Stored data entries:
+-------+

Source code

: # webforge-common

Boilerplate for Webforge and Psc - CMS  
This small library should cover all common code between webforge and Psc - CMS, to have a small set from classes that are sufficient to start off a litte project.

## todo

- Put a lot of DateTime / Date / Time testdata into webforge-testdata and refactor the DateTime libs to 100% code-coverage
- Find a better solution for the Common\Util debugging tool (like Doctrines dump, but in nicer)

+-------+

Task details
The records above need copying again. Keep each word as it is.

Written response
Source code

: # webforge-common

Boilerplate for Webforge and Psc - CMS  
This small library should cover all common code between webforge and Psc - CMS, to have a small set from classes that are sufficient to start off a litte project.

## todo

- Put a lot of DateTime / Date / Time testdata into webforge-testdata and refactor the DateTime libs to 100% code-coverage
- Find a better solution for the Common\Util debugging tool (like Doctrines dump, but in nicer)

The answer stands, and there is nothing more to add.